The most advanced math I had were the 1st and 2nd year multivariable calculus and linear algebra courses in college.
I am interested in visualizations/simulations of physical systems as a way to learn advanced math. Is there any books or resources that take that approach?
When looking into simulations of physical systems, you'll run into partial differential equations, but be careful about learning resources that don't put numerical methods front and center. The article on Numerical Weather Prediction in the post has a good description:
> "Analytical solution of the equations is impossible, so approximate methods must be employed. We consider methods of discretizing the spatial domain to reduce
the PDEs to an algebraic system and of advancing the solution in time."
Given Python's popularity in scientific computing, a lot of the available materials on the topic are in that language, using libraries like numpy and scipy a lot. I've been playing around with custom ChatGPT here - you can construct a workflow that takes a description of a common equation, generates the LaTex expression for it, translates that to a sympy expression, and then from that generate the numerical method code using numpy and then the code to plot the behavior over a given range in matplotlib. Bonkers, we're living in the future.
Take a look at this playlist [0] by MathTheBeautiful. It says it's about PDEs, but it starts with ODEs.
I think most differential equations courses are too focused on symbolic solving techniques.
To me, understanding a (physical) system is mainly understanding the differential equation (system) itself, not it's solution. MathTheBeautiful really excels at this approach.
Solutions are of course important as well, but i think that's what computers are for.
Absolutely love the book “Learn Physics with Functional Programming”.
Uses Haskell, and teaches it so knowing Haskell is an unnecessary prerequisite, though familiarity with programming in general would be very beneficial, and focuses on 2D and 3D visualisation.
I recently bootstrapped myself from your level to algebraic geometry — enough to read an annotated version of Einstein's paper. If I had to do it again, I'd just skip to the parts that worked: (1) hit up Michael Penn on YT, but work all the problems he works; and, (2) learn GA, I like MacDonald's "Linear and Geometric Algebra". I'm going to be honest: unless you do the homework, you can't learn the math.
I learned Penn because it's "real" (mainstream) math & lets you read in the same language; I learned GA because it's designed to proselytize to other mathematicians & deliberately presents serous ideas in very approachable ways.
Isn't general relativity framed in differential geometry, not algebraic geometry? All of Einstein's papers on special relativity use high-school algebra and calculus.
Yes, GR uses differential geometry; however, a good (mechanical) understanding of any exterior algebra helps when working with tensors; and, I found GA much easier to understand than algebraic & differential geometry, when starting out. The idea is to familiarize yourself with learning math.
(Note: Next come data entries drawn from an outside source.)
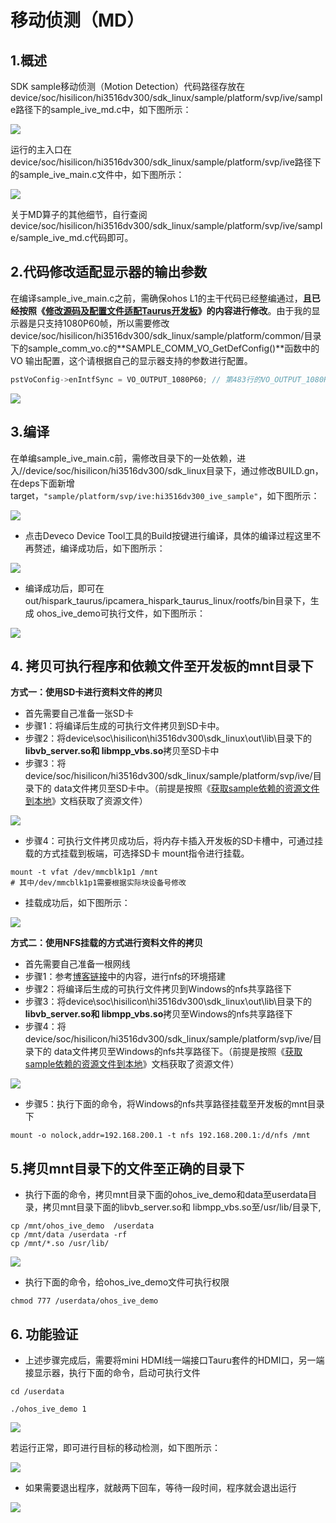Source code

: # 移动侦测（MD）

## 1.概述

SDK sample移动侦测（Motion Detection）代码路径存放在device/soc/hisilicon/hi3516dv300/sdk_linux/sample/platform/svp/ive/sample路径下的sample_ive_md.c中，如下图所示：

![](https://gitee.com/wgm2022/mypic/raw/master/hispark_taurus_color_space_convert_sample/022sample_ive_md.png)

运行的主入口在device/soc/hisilicon/hi3516dv300/sdk_linux/sample/platform/svp/ive路径下的sample_ive_main.c文件中，如下图所示：

![](https://gitee.com/wgm2022/mypic/raw/master/hispark_taurus_color_space_convert_sample/023sample_ive_md_main.png)

关于MD算子的其他细节，自行查阅device/soc/hisilicon/hi3516dv300/sdk_linux/sample/platform/svp/ive/sample/sample_ive_md.c代码即可。

## 2.代码修改适配显示器的输出参数

在编译sample_ive_main.c之前，需确保ohos L1的主干代码已经整编通过，**且已经按照《[修改源码及配置文件适配Taurus开发板](2.2.1.%E4%BF%AE%E6%94%B9%E6%BA%90%E7%A0%81%E5%8F%8A%E9%85%8D%E7%BD%AE%E6%96%87%E4%BB%B6%E9%80%82%E9%85%8DTaurus%E5%BC%80%E5%8F%91%E6%9D%BF.md)》的内容进行修改**。由于我的显示器是只支持1080P60帧，所以需要修改device/soc/hisilicon/hi3516dv300/sdk_linux/sample/platform/common/目录下的sample_comm_vo.c的**SAMPLE_COMM_VO_GetDefConfig()**函数中的VO 输出配置，这个请根据自己的显示器支持的参数进行配置。

```c++
pstVoConfig->enIntfSync = VO_OUTPUT_1080P60; // 第483行的VO_OUTPUT_1080P30; 改成 VO_OUTPUT_1080P60;
```

![](https://gitee.com/wgm2022/mypic/raw/master/hispark_taurus_color_space_convert_sample/037%E4%BF%AE%E6%94%B9KCF%E7%9A%84HDMI%E8%BE%93%E5%87%BA.png)

## 3.编译

在单编sample_ive_main.c前，需修改目录下的一处依赖，进入//device/soc/hisilicon/hi3516dv300/sdk_linux目录下，通过修改BUILD.gn，在deps下面新增target，``"sample/platform/svp/ive:hi3516dv300_ive_sample"``，如下图所示：

![](https://gitee.com/wgm2022/mypic/raw/master/hispark_taurus_color_space_convert_sample/067%E4%BF%AE%E6%94%B9buildgn.png)

* 点击Deveco Device Tool工具的Build按键进行编译，具体的编译过程这里不再赘述，编译成功后，如下图所示：

![](https://gitee.com/wgm2022/mypic/raw/master/hispark_taurus_helloworld_sample/0002-build%20success.png)

* 编译成功后，即可在out/hispark_taurus/ipcamera_hispark_taurus_linux/rootfs/bin目录下，生成 ohos_ive_demo可执行文件，如下图所示：

![](https://gitee.com/wgm2022/mypic/raw/master/hispark_taurus_color_space_convert_sample/069%E5%BE%97%E5%88%B0%E5%8F%AF%E6%89%A7%E8%A1%8C%E6%96%87%E4%BB%B6.png)

## 4. 拷贝可执行程序和依赖文件至开发板的mnt目录下

**方式一：使用SD卡进行资料文件的拷贝**

* 首先需要自己准备一张SD卡
* 步骤1：将编译后生成的可执行文件拷贝到SD卡中。
* 步骤2：将device\soc\hisilicon\hi3516dv300\sdk_linux\out\lib\目录下的**libvb_server.so和 libmpp_vbs.so**拷贝至SD卡中
* 步骤3：将device/soc/hisilicon/hi3516dv300/sdk_linux/sample/platform/svp/ive/目录下的 data文件拷贝至SD卡中。（前提是按照《[获取sample依赖的资源文件到本地](6.2.%E8%8E%B7%E5%8F%96sample%E4%BE%9D%E8%B5%96%E7%9A%84%E8%B5%84%E6%BA%90%E6%96%87%E4%BB%B6%E5%88%B0%E6%9C%AC%E5%9C%B0.md)》文档获取了资源文件）

![](https://gitee.com/wgm2022/mypic/raw/master/hispark_taurus_color_space_convert_sample/071%E5%B0%86ive%E4%BE%9D%E8%B5%96%E7%9A%84%E6%96%87%E4%BB%B6%E6%8B%B7%E8%B4%9D%E8%87%B3SD%E5%8D%A1%E4%B8%AD.png)

* 步骤4：可执行文件拷贝成功后，将内存卡插入开发板的SD卡槽中，可通过挂载的方式挂载到板端，可选择SD卡 mount指令进行挂载。

```shell
mount -t vfat /dev/mmcblk1p1 /mnt
# 其中/dev/mmcblk1p1需要根据实际块设备号修改
```

* 挂载成功后，如下图所示：

![](https://gitee.com/wgm2022/mypic/raw/master/hispark_taurus_color_space_convert_sample/072%E6%8C%82%E8%BD%BDSD%E5%8D%A1%E8%87%B3%E5%BC%80%E5%8F%91%E6%9D%BFmnt%E7%9B%AE%E5%BD%95%E4%B8%8B.png)

**方式二：使用NFS挂载的方式进行资料文件的拷贝**

* 首先需要自己准备一根网线
* 步骤1：参考[博客链接](https://blog.csdn.net/Wu_GuiMing/article/details/115872995?spm=1001.2014.3001.5501)中的内容，进行nfs的环境搭建
* 步骤2：将编译后生成的可执行文件拷贝到Windows的nfs共享路径下
* 步骤3：将device\soc\hisilicon\hi3516dv300\sdk_linux\out\lib\目录下的**libvb_server.so和 libmpp_vbs.so**拷贝至Windows的nfs共享路径下
* 步骤4：将device/soc/hisilicon/hi3516dv300/sdk_linux/sample/platform/svp/ive/目录下的 data文件拷贝至Windows的nfs共享路径下。（前提是按照《[获取sample依赖的资源文件到本地](6.2.%E8%8E%B7%E5%8F%96sample%E4%BE%9D%E8%B5%96%E7%9A%84%E8%B5%84%E6%BA%90%E6%96%87%E4%BB%B6%E5%88%B0%E6%9C%AC%E5%9C%B0.md)》文档获取了资源文件）

![](https://gitee.com/wgm2022/mypic/raw/master/hispark_taurus_color_space_convert_sample/070%E5%B0%86ive%E4%BE%9D%E8%B5%96%E7%9A%84%E6%96%87%E4%BB%B6%E6%8B%B7%E8%B4%9D%E8%87%B3nfs.png)

* 步骤5：执行下面的命令，将Windows的nfs共享路径挂载至开发板的mnt目录下

```
mount -o nolock,addr=192.168.200.1 -t nfs 192.168.200.1:/d/nfs /mnt
```

## 5.拷贝mnt目录下的文件至正确的目录下

* 执行下面的命令，拷贝mnt目录下面的ohos_ive_demo和data至userdata目录，拷贝mnt目录下面的libvb_server.so和 libmpp_vbs.so至/usr/lib/目录下,

```
cp /mnt/ohos_ive_demo  /userdata
cp /mnt/data /userdata -rf
cp /mnt/*.so /usr/lib/
```

![](https://gitee.com/wgm2022/mypic/raw/master/hispark_taurus_color_space_convert_sample/073%E6%8B%B7%E8%B4%9Dmnt%E4%B8%AD%E7%9A%84%E8%B5%84%E6%BA%90%E6%96%87%E4%BB%B6%E8%87%B3userdata%E7%9B%AE%E5%BD%95.png)

* 执行下面的命令，给ohos_ive_demo文件可执行权限

```
chmod 777 /userdata/ohos_ive_demo
```

## 6. 功能验证

* 上述步骤完成后，需要将mini HDMI线一端接口Tauru套件的HDMI口，另一端接显示器，执行下面的命令，启动可执行文件

```
cd /userdata

./ohos_ive_demo 1
```

![](https://gitee.com/wgm2022/mypic/raw/master/hispark_taurus_color_space_convert_sample/026%E6%89%A7%E8%A1%8C%E5%8F%AF%E6%89%A7%E8%A1%8C%E6%96%87%E4%BB%B6.png)

若运行正常，即可进行目标的移动检测，如下图所示：

![](https://gitee.com/wgm2022/mypic/raw/master/hispark_taurus_color_space_convert_sample/027%E9%80%9A%E8%BF%87HDMI%E6%98%BE%E7%A4%BA%E6%A3%80%E6%B5%8B%E6%95%88%E6%9E%9C.png)

* 如果需要退出程序，就敲两下回车，等待一段时间，程序就会退出运行

![](https://gitee.com/wgm2022/mypic/raw/master/hispark_taurus_color_space_convert_sample/075%E6%95%B2%E4%B8%A4%E4%B8%8B%E5%9B%9E%E8%BD%A6%E9%80%80%E5%87%BA%E7%A8%8B%E5%BA%8F.png)
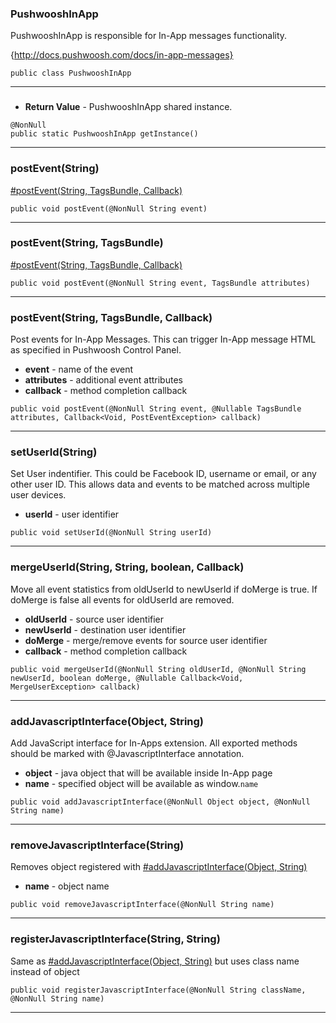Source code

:### PushwooshInApp <a name="PushwooshInApp"></a>
PushwooshInApp is responsible for In-App messages functionality.

 {http://docs.pushwoosh.com/docs/in-app-messages}
```
public class PushwooshInApp
```
---
###  <a name=""></a>

* **Return Value** - PushwooshInApp shared instance.
```
@NonNull
public static PushwooshInApp getInstance()
```
---
### postEvent(String) <a name="postEvent(String)"></a>
[#postEvent(String, TagsBundle, Callback)](#postEvent(String,TagsBundle,Callback))
```
public void postEvent(@NonNull String event)
```
---
### postEvent(String, TagsBundle) <a name="postEvent(String,TagsBundle)"></a>
[#postEvent(String, TagsBundle, Callback)](#postEvent(String,TagsBundle,Callback))
```
public void postEvent(@NonNull String event, TagsBundle attributes)
```
---
### postEvent(String, TagsBundle, Callback) <a name="postEvent(String,TagsBundle,Callback)"></a>
Post events for In-App Messages. This can trigger In-App message HTML as specified in Pushwoosh Control Panel.

   
* **event** - name of the event
* **attributes** - additional event attributes
* **callback** - method completion callback
```
public void postEvent(@NonNull String event, @Nullable TagsBundle attributes, Callback<Void, PostEventException> callback)
```
---
### setUserId(String) <a name="setUserId(String)"></a>
Set User indentifier. This could be Facebook ID, username or email, or any other user ID.
 This allows data and events to be matched across multiple user devices.

 
* **userId** - user identifier
```
public void setUserId(@NonNull String userId)
```
---
### mergeUserId(String, String, boolean, Callback) <a name="mergeUserId(String,String,boolean,Callback)"></a>
Move all event statistics from oldUserId to newUserId if doMerge is true. If doMerge is false all events for oldUserId are removed.

    
* **oldUserId** - source user identifier
* **newUserId** - destination user identifier
* **doMerge** - merge/remove events for source user identifier
* **callback** - method completion callback
```
public void mergeUserId(@NonNull String oldUserId, @NonNull String newUserId, boolean doMerge, @Nullable Callback<Void, MergeUserException> callback)
```
---
### addJavascriptInterface(Object, String) <a name="addJavascriptInterface(Object,String)"></a>
Add JavaScript interface for In-Apps extension. All exported methods should be marked with @JavascriptInterface annotation.

  
* **object** - java object that will be available inside In-App page
* **name** - specified object will be available as window.`name`
```
public void addJavascriptInterface(@NonNull Object object, @NonNull String name)
```
---
### removeJavascriptInterface(String) <a name="removeJavascriptInterface(String)"></a>
Removes object registered with [#addJavascriptInterface(Object, String)](#addJavascriptInterface(Object,String))

 
* **name** - object name
```
public void removeJavascriptInterface(@NonNull String name)
```
---
### registerJavascriptInterface(String, String) <a name="registerJavascriptInterface(String,String)"></a>
Same as [#addJavascriptInterface(Object, String)](#addJavascriptInterface(Object,String)) but uses class name instead of object
```
public void registerJavascriptInterface(@NonNull String className, @NonNull String name)
```
---
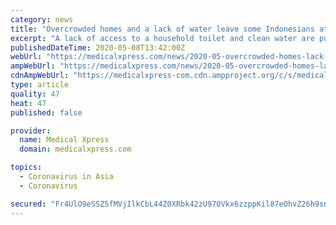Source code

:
 ```yaml
---
category: news
title: "Overcrowded homes and a lack of water leave some Indonesians at risk of the coronavirus"
excerpt: "A lack of access to a household toilet and clean water are putting many people in parts of Indonesia at risk of infection from the coronavirus."
publishedDateTime: 2020-05-08T13:42:00Z
webUrl: "https://medicalxpress.com/news/2020-05-overcrowded-homes-lack-indonesians-coronavirus.html"
ampWebUrl: "https://medicalxpress.com/news/2020-05-overcrowded-homes-lack-indonesians-coronavirus.amp"
cdnAmpWebUrl: "https://medicalxpress-com.cdn.ampproject.org/c/s/medicalxpress.com/news/2020-05-overcrowded-homes-lack-indonesians-coronavirus.amp"
type: article
quality: 47
heat: 47
published: false

provider:
  name: Medical Xpress
  domain: medicalxpress.com

topics:
  - Coronavirus in Asia
  - Coronavirus

secured: "Fr4UlO9eSSZ5fMVjIlkCbL44Z0XRbk42zU970Vkx6zzppKil87eOhvZ26h9sn3HvC785dIGQ4HDkTWEYm2TiEO57g2DN0RhB7Y8UyUu3Brm7fJLhhFks8zk7gq78yUG1knF9DAeHFyQBboHRl0/1zCilud+vUZbntELtbB4R+SZQGzSZCqCrYjsP8xNJnKKWQhUOt/cI+mUcawWbZCzq+gqpS8++iO4mcdHmMbZdpHl44deJcuhaqmoD+BKWzdbZMKubbwLmdmDXWa0bOpslqACKFi5fRrOcKh0oFAgiwGxl37/XElcCccWK/gBMfDBJZtBYWswaBVEM3d9js9Da1py06bgWtH9NmWE/ldVmQdo9Ul8nHaJuuMO2BsooAXKgPf4KzRaD3iecxbDiHlf04eO6PhRkiScSWaBZwfQvUzs3fv+Aq6HjsSsadDxLIATR1iQehCzTYkef6qHD0FjZKWAhJDDavUu4EgcUaHv9nkY=;k5OEiiqJuCmLidOiNGNyHQ=="
---
```


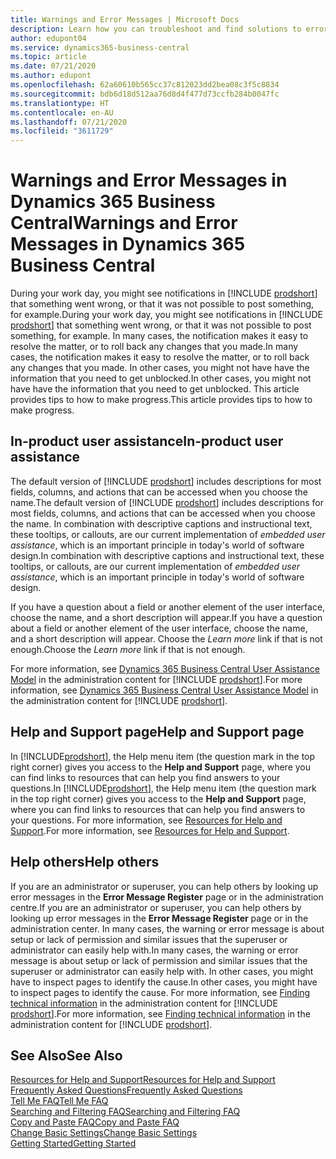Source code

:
 ```yaml
---
title: Warnings and Error Messages | Microsoft Docs
description: Learn how you can troubleshoot and find solutions to error messages when you work in Business Central.
author: edupont04
ms.service: dynamics365-business-central
ms.topic: article
ms.date: 07/21/2020
ms.author: edupont
ms.openlocfilehash: 62a60610b565cc37c812023dd2bea08c3f5c8834
ms.sourcegitcommit: bdb6d18d512aa76d8d4f477d73ccfb284b0047fc
ms.translationtype: HT
ms.contentlocale: en-AU
ms.lasthandoff: 07/21/2020
ms.locfileid: "3611729"
---
```

# <a name="warnings-and-error-messages-in-dynamics-365-business-central"></a><span data-ttu-id="b91a3-103">Warnings and Error Messages in Dynamics 365 Business Central</span><span class="sxs-lookup"><span data-stu-id="b91a3-103">Warnings and Error Messages in Dynamics 365 Business Central</span></span>

<span data-ttu-id="b91a3-104">During your work day, you might see notifications in [!INCLUDE [prodshort](includes/prodshort.md)] that something went wrong, or that it was not possible to post something, for example.</span><span class="sxs-lookup"><span data-stu-id="b91a3-104">During your work day, you might see notifications in [!INCLUDE [prodshort](includes/prodshort.md)] that something went wrong, or that it was not possible to post something, for example.</span></span> <span data-ttu-id="b91a3-105">In many cases, the notification makes it easy to resolve the matter, or to roll back any changes that you made.</span><span class="sxs-lookup"><span data-stu-id="b91a3-105">In many cases, the notification makes it easy to resolve the matter, or to roll back any changes that you made.</span></span> <span data-ttu-id="b91a3-106">In other cases, you might not have have the information that you need to get unblocked.</span><span class="sxs-lookup"><span data-stu-id="b91a3-106">In other cases, you might not have have the information that you need to get unblocked.</span></span> <span data-ttu-id="b91a3-107">This article provides tips to how to make progress.</span><span class="sxs-lookup"><span data-stu-id="b91a3-107">This article provides tips to how to make progress.</span></span>  

## <a name="in-product-user-assistance"></a><span data-ttu-id="b91a3-108">In-product user assistance</span><span class="sxs-lookup"><span data-stu-id="b91a3-108">In-product user assistance</span></span>

<span data-ttu-id="b91a3-109">The default version of [!INCLUDE [prodshort](includes/prodshort.md)] includes descriptions for most fields, columns, and actions that can be accessed when you choose the name.</span><span class="sxs-lookup"><span data-stu-id="b91a3-109">The default version of [!INCLUDE [prodshort](includes/prodshort.md)] includes descriptions for most fields, columns, and actions that can be accessed when you choose the name.</span></span> <span data-ttu-id="b91a3-110">In combination with descriptive captions and instructional text, these tooltips, or callouts, are our current implementation of *embedded user assistance*, which is an important principle in today's world of software design.</span><span class="sxs-lookup"><span data-stu-id="b91a3-110">In combination with descriptive captions and instructional text, these tooltips, or callouts, are our current implementation of *embedded user assistance*, which is an important principle in today's world of software design.</span></span>  

<span data-ttu-id="b91a3-111">If you have a question about a field or another element of the user interface, choose the name, and a short description will appear.</span><span class="sxs-lookup"><span data-stu-id="b91a3-111">If you have a question about a field or another element of the user interface, choose the name, and a short description will appear.</span></span> <span data-ttu-id="b91a3-112">Choose the *Learn more* link if that is not enough.</span><span class="sxs-lookup"><span data-stu-id="b91a3-112">Choose the *Learn more* link if that is not enough.</span></span>  

<span data-ttu-id="b91a3-113">For more information, see [Dynamics 365 Business Central User Assistance Model](/dynamics365/business-central/dev-itpro/user-assistance) in the administration content for [!INCLUDE [prodshort](includes/prodshort.md)].</span><span class="sxs-lookup"><span data-stu-id="b91a3-113">For more information, see [Dynamics 365 Business Central User Assistance Model](/dynamics365/business-central/dev-itpro/user-assistance) in the administration content for [!INCLUDE [prodshort](includes/prodshort.md)].</span></span>  

## <a name="help-and-support-page"></a><span data-ttu-id="b91a3-114">Help and Support page</span><span class="sxs-lookup"><span data-stu-id="b91a3-114">Help and Support page</span></span>

<span data-ttu-id="b91a3-115">In [!INCLUDE[prodshort](includes/prodshort.md)], the Help menu item (the question mark in the top right corner) gives you access to the **Help and Support** page, where you can find links to resources that can help you find answers to your questions.</span><span class="sxs-lookup"><span data-stu-id="b91a3-115">In [!INCLUDE[prodshort](includes/prodshort.md)], the Help menu item (the question mark in the top right corner) gives you access to the **Help and Support** page, where you can find links to resources that can help you find answers to your questions.</span></span> <span data-ttu-id="b91a3-116">For more information, see [Resources for Help and Support](product-help-and-support.md).</span><span class="sxs-lookup"><span data-stu-id="b91a3-116">For more information, see [Resources for Help and Support](product-help-and-support.md).</span></span>  

## <a name="help-others"></a><span data-ttu-id="b91a3-117">Help others</span><span class="sxs-lookup"><span data-stu-id="b91a3-117">Help others</span></span>

<span data-ttu-id="b91a3-118">If you are an administrator or superuser, you can help others by looking up error messages in the **Error Message Register** page or in the administration centre.</span><span class="sxs-lookup"><span data-stu-id="b91a3-118">If you are an administrator or superuser, you can help others by looking up error messages in the **Error Message Register** page or in the administration center.</span></span> <span data-ttu-id="b91a3-119">In many cases, the warning or error message is about setup or lack of permission and similar issues that the superuser or administrator can easily help with.</span><span class="sxs-lookup"><span data-stu-id="b91a3-119">In many cases, the warning or error message is about setup or lack of permission and similar issues that the superuser or administrator can easily help with.</span></span> <span data-ttu-id="b91a3-120">In other cases, you might have to inspect pages to identify the cause.</span><span class="sxs-lookup"><span data-stu-id="b91a3-120">In other cases, you might have to inspect pages to identify the cause.</span></span> <span data-ttu-id="b91a3-121">For more information, see [Finding technical information](/dynamics365/business-central/dev-itpro/administration/manage-technical-support#finding-technical-information) in the administration content for [!INCLUDE [prodshort](includes/prodshort.md)].</span><span class="sxs-lookup"><span data-stu-id="b91a3-121">For more information, see [Finding technical information](/dynamics365/business-central/dev-itpro/administration/manage-technical-support#finding-technical-information) in the administration content for [!INCLUDE [prodshort](includes/prodshort.md)].</span></span>  

## <a name="see-also"></a><span data-ttu-id="b91a3-122">See Also</span><span class="sxs-lookup"><span data-stu-id="b91a3-122">See Also</span></span>

[<span data-ttu-id="b91a3-123">Resources for Help and Support</span><span class="sxs-lookup"><span data-stu-id="b91a3-123">Resources for Help and Support</span></span>](product-help-and-support.md)  
[<span data-ttu-id="b91a3-124">Frequently Asked Questions</span><span class="sxs-lookup"><span data-stu-id="b91a3-124">Frequently Asked Questions</span></span>](across-faq.md)  
[<span data-ttu-id="b91a3-125">Tell Me FAQ</span><span class="sxs-lookup"><span data-stu-id="b91a3-125">Tell Me FAQ</span></span>](ui-search-faq.md)  
[<span data-ttu-id="b91a3-126">Searching and Filtering FAQ</span><span class="sxs-lookup"><span data-stu-id="b91a3-126">Searching and Filtering FAQ</span></span>](ui-search-filter-faq.md)  
[<span data-ttu-id="b91a3-127">Copy and Paste FAQ</span><span class="sxs-lookup"><span data-stu-id="b91a3-127">Copy and Paste FAQ</span></span>](ui-copy-paste.md)  
[<span data-ttu-id="b91a3-128">Change Basic Settings</span><span class="sxs-lookup"><span data-stu-id="b91a3-128">Change Basic Settings</span></span>](ui-change-basic-settings.md)  
[<span data-ttu-id="b91a3-129">Getting Started</span><span class="sxs-lookup"><span data-stu-id="b91a3-129">Getting Started</span></span>](product-get-started.md)  
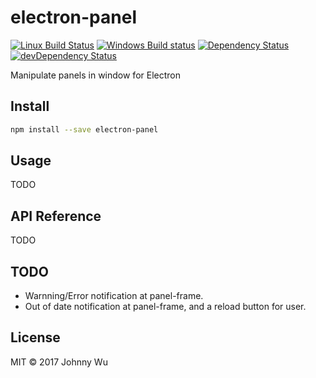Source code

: # electron-panel

[![Linux Build Status](https://travis-ci.org/electron-utils/electron-panel.svg?branch=master)](https://travis-ci.org/electron-utils/electron-panel)
[![Windows Build status](https://ci.appveyor.com/api/projects/status/xso2kaq1d4nyjjmm?svg=true)](https://ci.appveyor.com/project/jwu/electron-panel)
[![Dependency Status](https://david-dm.org/electron-utils/electron-panel.svg)](https://david-dm.org/electron-utils/electron-panel)
[![devDependency Status](https://david-dm.org/electron-utils/electron-panel/dev-status.svg)](https://david-dm.org/electron-utils/electron-panel#info=devDependencies)

Manipulate panels in window for Electron

## Install

```bash
npm install --save electron-panel
```

## Usage

TODO

## API Reference

TODO

## TODO

  - Warnning/Error notification at panel-frame.
  - Out of date notification at panel-frame, and a reload button for user.


## License

MIT © 2017 Johnny Wu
The actual math of the GR paper is pretty straight forward: it's the physics which is so mind bending.
I joked at an estate sale once that everyone has 3 bookshelves: the books they read, the books they want to read, and the books they want other people to think they read.
In fairness this one’s predecessor has some pretty accessible articles that I’ve actually read. It’s more like an encyclopedia. Some things I have the background for, others not so much.